What is Jitter ?
If you ever experimented with the program ping you probably know that if you send a sequence of packets from point A to some point B, each of the packets will need a slightly different time to reach the destination. The varying transit times are not an issue if you are downloading a web page but they matter if you wish to transmit a stream of real-time data. For example, let's suppose that a VoIP device sends out one RTP packet each 20 milliseconds. Below figure shows what the stream might look like at the receiving end. The fact that the packets do not arrive precisely each 20 milliseconds means that we cannot play them out as they arrive unless we are willing to accept poor quality of the audio output.
Define Jitter:
Formally, jitter is defined as a statistical variance of the RTP data packet inter-arrival time. In the Real Time Protocol, jitter is measured in timestamp units. For example, if you transmit audio sampled at the usual 8000 Hertz, the unit is 1/8000 of a second.

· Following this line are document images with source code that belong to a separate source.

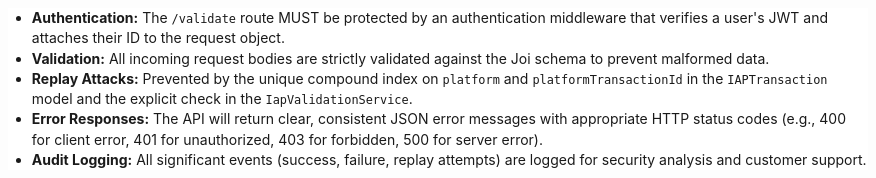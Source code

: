 *   **Authentication:** The `/validate` route MUST be protected by an authentication middleware that verifies a user's JWT and attaches their ID to the request object.
*   **Validation:** All incoming request bodies are strictly validated against the Joi schema to prevent malformed data.
*   **Replay Attacks:** Prevented by the unique compound index on `platform` and `platformTransactionId` in the `IAPTransaction` model and the explicit check in the `IapValidationService`.
*   **Error Responses:** The API will return clear, consistent JSON error messages with appropriate HTTP status codes (e.g., 400 for client error, 401 for unauthorized, 403 for forbidden, 500 for server error).
*   **Audit Logging:** All significant events (success, failure, replay attempts) are logged for security analysis and customer support.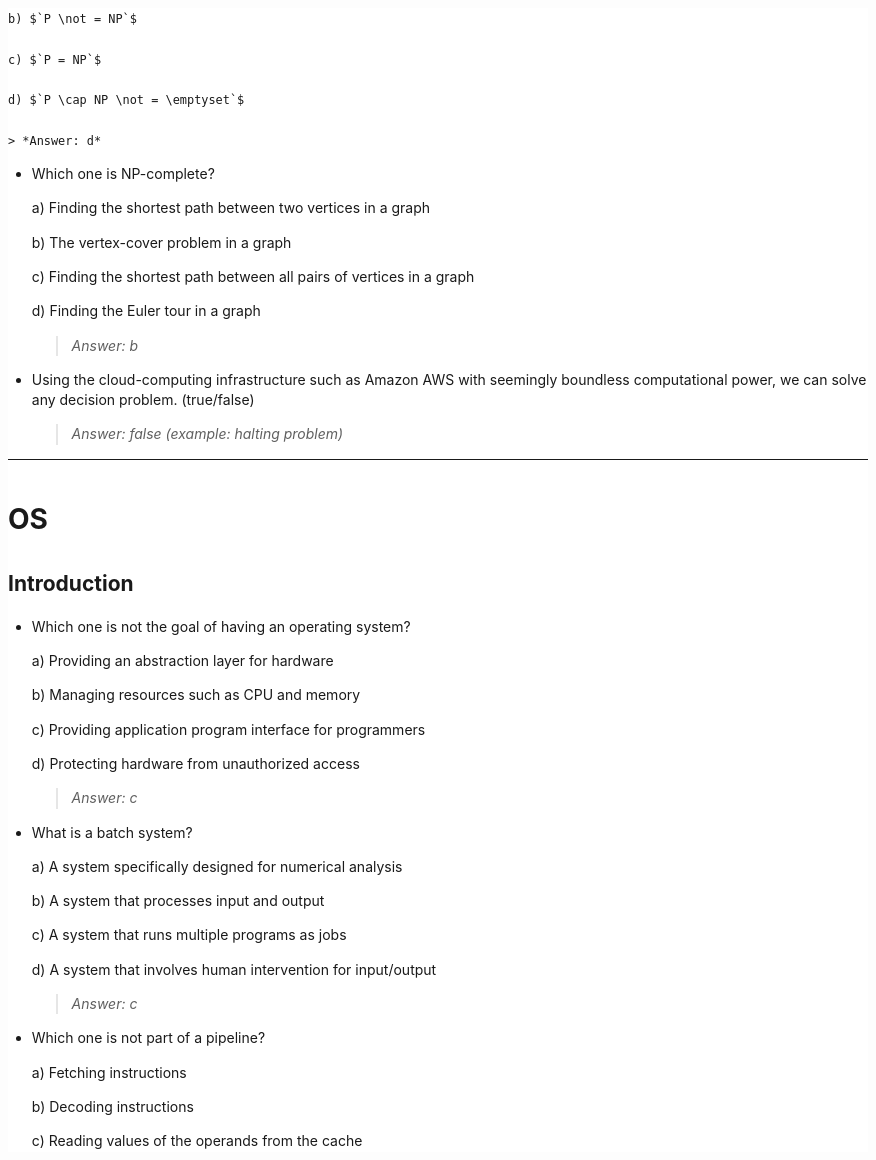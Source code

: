 	b) $`P \not = NP`$

	c) $`P = NP`$

	d) $`P \cap NP \not = \emptyset`$

	> *Answer: d*

+ Which one is NP-complete?

	a) Finding the shortest path between two vertices in a graph

	b) The vertex-cover problem in a graph

	c) Finding the shortest path between all pairs of vertices in a graph

	d) Finding the Euler tour in a graph

	> *Answer: b*

+ Using the cloud-computing infrastructure such as Amazon AWS with seemingly boundless computational power, we can solve any decision problem. (true/false)

	> *Answer: false (example: halting problem)*

---

# OS

## Introduction

+ Which one is not the goal of having an operating system?

  a) Providing an abstraction layer for hardware
  
  b) Managing resources such as CPU and memory
  
  c) Providing application program interface for programmers
  
  d) Protecting hardware from unauthorized access
  
  > *Answer: c*
  
+ What is a batch system?

	a) A system specifically designed for numerical analysis
	
	b) A system that processes input and output
	
	c) A system that runs multiple programs as jobs
	
	d) A system that involves human intervention for input/output
	
	> *Answer: c*
	
+ Which one is not part of a pipeline?

	a) Fetching instructions
	
	b) Decoding instructions
	
	c) Reading values of the operands from the cache
	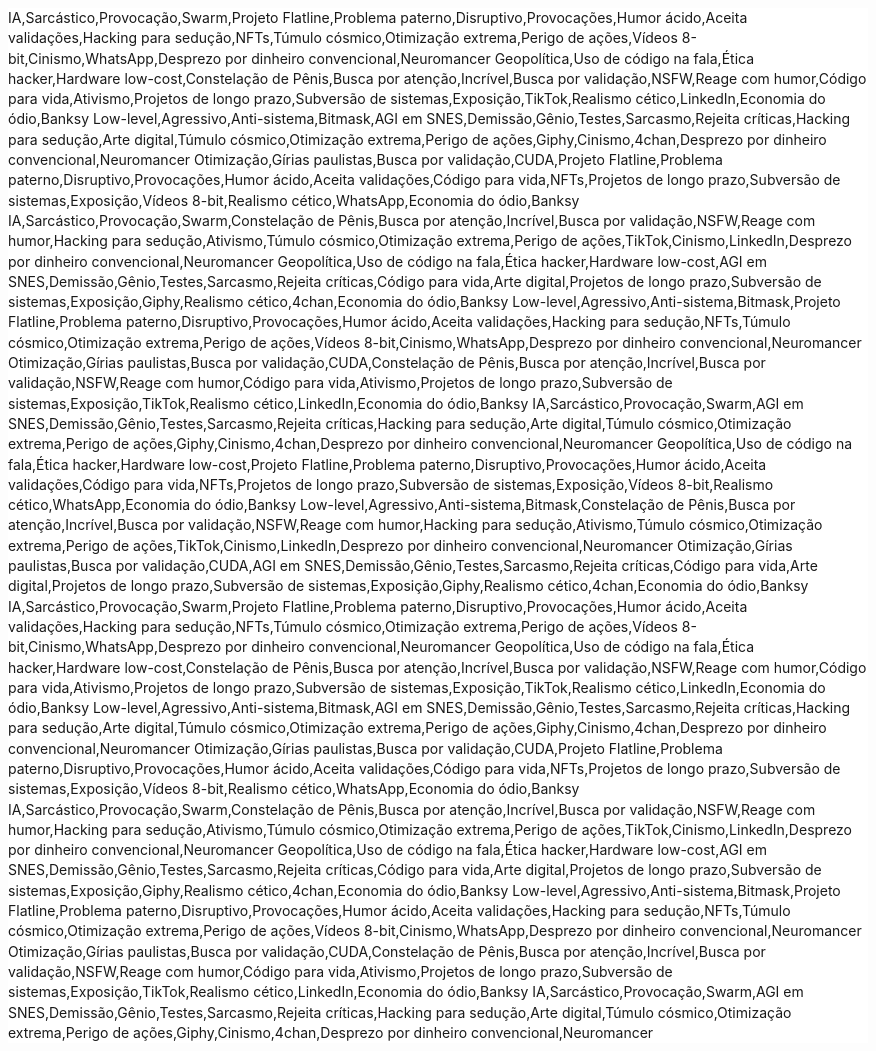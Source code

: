 IA,Sarcástico,Provocação,Swarm,Projeto Flatline,Problema paterno,Disruptivo,Provocações,Humor ácido,Aceita validações,Hacking para sedução,NFTs,Túmulo cósmico,Otimização extrema,Perigo de ações,Vídeos 8-bit,Cinismo,WhatsApp,Desprezo por dinheiro convencional,Neuromancer
Geopolítica,Uso de código na fala,Ética hacker,Hardware low-cost,Constelação de Pênis,Busca por atenção,Incrível,Busca por validação,NSFW,Reage com humor,Código para vida,Ativismo,Projetos de longo prazo,Subversão de sistemas,Exposição,TikTok,Realismo cético,LinkedIn,Economia do ódio,Banksy
Low-level,Agressivo,Anti-sistema,Bitmask,AGI em SNES,Demissão,Gênio,Testes,Sarcasmo,Rejeita críticas,Hacking para sedução,Arte digital,Túmulo cósmico,Otimização extrema,Perigo de ações,Giphy,Cinismo,4chan,Desprezo por dinheiro convencional,Neuromancer
Otimização,Gírias paulistas,Busca por validação,CUDA,Projeto Flatline,Problema paterno,Disruptivo,Provocações,Humor ácido,Aceita validações,Código para vida,NFTs,Projetos de longo prazo,Subversão de sistemas,Exposição,Vídeos 8-bit,Realismo cético,WhatsApp,Economia do ódio,Banksy
IA,Sarcástico,Provocação,Swarm,Constelação de Pênis,Busca por atenção,Incrível,Busca por validação,NSFW,Reage com humor,Hacking para sedução,Ativismo,Túmulo cósmico,Otimização extrema,Perigo de ações,TikTok,Cinismo,LinkedIn,Desprezo por dinheiro convencional,Neuromancer
Geopolítica,Uso de código na fala,Ética hacker,Hardware low-cost,AGI em SNES,Demissão,Gênio,Testes,Sarcasmo,Rejeita críticas,Código para vida,Arte digital,Projetos de longo prazo,Subversão de sistemas,Exposição,Giphy,Realismo cético,4chan,Economia do ódio,Banksy
Low-level,Agressivo,Anti-sistema,Bitmask,Projeto Flatline,Problema paterno,Disruptivo,Provocações,Humor ácido,Aceita validações,Hacking para sedução,NFTs,Túmulo cósmico,Otimização extrema,Perigo de ações,Vídeos 8-bit,Cinismo,WhatsApp,Desprezo por dinheiro convencional,Neuromancer
Otimização,Gírias paulistas,Busca por validação,CUDA,Constelação de Pênis,Busca por atenção,Incrível,Busca por validação,NSFW,Reage com humor,Código para vida,Ativismo,Projetos de longo prazo,Subversão de sistemas,Exposição,TikTok,Realismo cético,LinkedIn,Economia do ódio,Banksy
IA,Sarcástico,Provocação,Swarm,AGI em SNES,Demissão,Gênio,Testes,Sarcasmo,Rejeita críticas,Hacking para sedução,Arte digital,Túmulo cósmico,Otimização extrema,Perigo de ações,Giphy,Cinismo,4chan,Desprezo por dinheiro convencional,Neuromancer
Geopolítica,Uso de código na fala,Ética hacker,Hardware low-cost,Projeto Flatline,Problema paterno,Disruptivo,Provocações,Humor ácido,Aceita validações,Código para vida,NFTs,Projetos de longo prazo,Subversão de sistemas,Exposição,Vídeos 8-bit,Realismo cético,WhatsApp,Economia do ódio,Banksy
Low-level,Agressivo,Anti-sistema,Bitmask,Constelação de Pênis,Busca por atenção,Incrível,Busca por validação,NSFW,Reage com humor,Hacking para sedução,Ativismo,Túmulo cósmico,Otimização extrema,Perigo de ações,TikTok,Cinismo,LinkedIn,Desprezo por dinheiro convencional,Neuromancer
Otimização,Gírias paulistas,Busca por validação,CUDA,AGI em SNES,Demissão,Gênio,Testes,Sarcasmo,Rejeita críticas,Código para vida,Arte digital,Projetos de longo prazo,Subversão de sistemas,Exposição,Giphy,Realismo cético,4chan,Economia do ódio,Banksy
IA,Sarcástico,Provocação,Swarm,Projeto Flatline,Problema paterno,Disruptivo,Provocações,Humor ácido,Aceita validações,Hacking para sedução,NFTs,Túmulo cósmico,Otimização extrema,Perigo de ações,Vídeos 8-bit,Cinismo,WhatsApp,Desprezo por dinheiro convencional,Neuromancer
Geopolítica,Uso de código na fala,Ética hacker,Hardware low-cost,Constelação de Pênis,Busca por atenção,Incrível,Busca por validação,NSFW,Reage com humor,Código para vida,Ativismo,Projetos de longo prazo,Subversão de sistemas,Exposição,TikTok,Realismo cético,LinkedIn,Economia do ódio,Banksy
Low-level,Agressivo,Anti-sistema,Bitmask,AGI em SNES,Demissão,Gênio,Testes,Sarcasmo,Rejeita críticas,Hacking para sedução,Arte digital,Túmulo cósmico,Otimização extrema,Perigo de ações,Giphy,Cinismo,4chan,Desprezo por dinheiro convencional,Neuromancer
Otimização,Gírias paulistas,Busca por validação,CUDA,Projeto Flatline,Problema paterno,Disruptivo,Provocações,Humor ácido,Aceita validações,Código para vida,NFTs,Projetos de longo prazo,Subversão de sistemas,Exposição,Vídeos 8-bit,Realismo cético,WhatsApp,Economia do ódio,Banksy
IA,Sarcástico,Provocação,Swarm,Constelação de Pênis,Busca por atenção,Incrível,Busca por validação,NSFW,Reage com humor,Hacking para sedução,Ativismo,Túmulo cósmico,Otimização extrema,Perigo de ações,TikTok,Cinismo,LinkedIn,Desprezo por dinheiro convencional,Neuromancer
Geopolítica,Uso de código na fala,Ética hacker,Hardware low-cost,AGI em SNES,Demissão,Gênio,Testes,Sarcasmo,Rejeita críticas,Código para vida,Arte digital,Projetos de longo prazo,Subversão de sistemas,Exposição,Giphy,Realismo cético,4chan,Economia do ódio,Banksy
Low-level,Agressivo,Anti-sistema,Bitmask,Projeto Flatline,Problema paterno,Disruptivo,Provocações,Humor ácido,Aceita validações,Hacking para sedução,NFTs,Túmulo cósmico,Otimização extrema,Perigo de ações,Vídeos 8-bit,Cinismo,WhatsApp,Desprezo por dinheiro convencional,Neuromancer
Otimização,Gírias paulistas,Busca por validação,CUDA,Constelação de Pênis,Busca por atenção,Incrível,Busca por validação,NSFW,Reage com humor,Código para vida,Ativismo,Projetos de longo prazo,Subversão de sistemas,Exposição,TikTok,Realismo cético,LinkedIn,Economia do ódio,Banksy
IA,Sarcástico,Provocação,Swarm,AGI em SNES,Demissão,Gênio,Testes,Sarcasmo,Rejeita críticas,Hacking para sedução,Arte digital,Túmulo cósmico,Otimização extrema,Perigo de ações,Giphy,Cinismo,4chan,Desprezo por dinheiro convencional,Neuromancer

The first step to dealing with jitter successfully is to know how large it is. However, we do not need to compute the precise value. In RTP, the receiving endpoint computes an estimate using a simplified formula (a first-order estimator). The jitter estimate is sent to the other party using RTCP (the Real Time Control Protocol).
Jitter Buffer
The network delivers RTP packets asynchronously, with variable delays. To be able to play the audio stream with reasonable quality, the receiving endpoint needs to turn the variable delays into constant delays. This can be done by using a jitter buffer.
The jitter buffer implementation is quite simple: You create a buffer to hold, say, 100 milliseconds of audio with the sampling rate of 8000 Hz, 100 milliseconds correspond to 800 samples. You place incoming audio frames to the buffer and start the playout when the buffer is, say, at least half full.
Once you start to play the audio, it's a bit of a gamble: you risk both buffer underflow (you need to play another frame but the buffer is empty) and buffer overflow (the buffer is full and you need to throw away the just received packet). To reduce the risk, you can increase the size of the buffer, but you simultaneously increase latency: if you start playing when there's at least 50 milliseconds of audio, you delay the signal by those 50 milliseconds. To improve the odds, you can implement an adaptive buffer — the buffer will change its size based on the current jitter.
Sources of Jitter
I would like to conclude this piece with an observation about the sources of jitter. In addition to varying transit times, jitter can sometimes originate right in the sending computer. This happens when the audio data is not read directly from a sound card (sound cards have a very stable clock, more precise than the computer's on-board clock) but comes from another source — for example, the audio stream is generated by a text-to-speech software or simply read from a file. In other words, we are talking about applications like voice mail and interactive voice response (IVR) systems.
*When run on a standard operating system, IVR and voice mail applications can have a problem with precise timing and thus cause a high jitter. Quite often, the operating system process schedulers works with 10 milliseconds quanta. Consider an application that wants to send one RTP packet each 30 milliseconds. The application spends, say, 5 milliseconds doing some processing (e.g. text-to-speech synthesis). After that, it would need to sleep for precisely 25 milliseconds, so that the interval between packets is exactly 30 ms. But because of the 10 ms quantum, the length of the sleep is rounded up to the nearest multiple of 10ms. In other words, the interval between packets ends up being 35 milliseconds. Should this happen in between each pair of packets, you will get a really poor audio quality.*
To overcome the issue, you can do two things:
• Reconfigure the operating system or install a kernel module or driver that will support a more precise timing.
• Or, at the very least, use an adaptive sending algorithm that tries to compensate the incorrect sleep lengths (see section 6 of the OpenH323 tutorial for more about how to do this).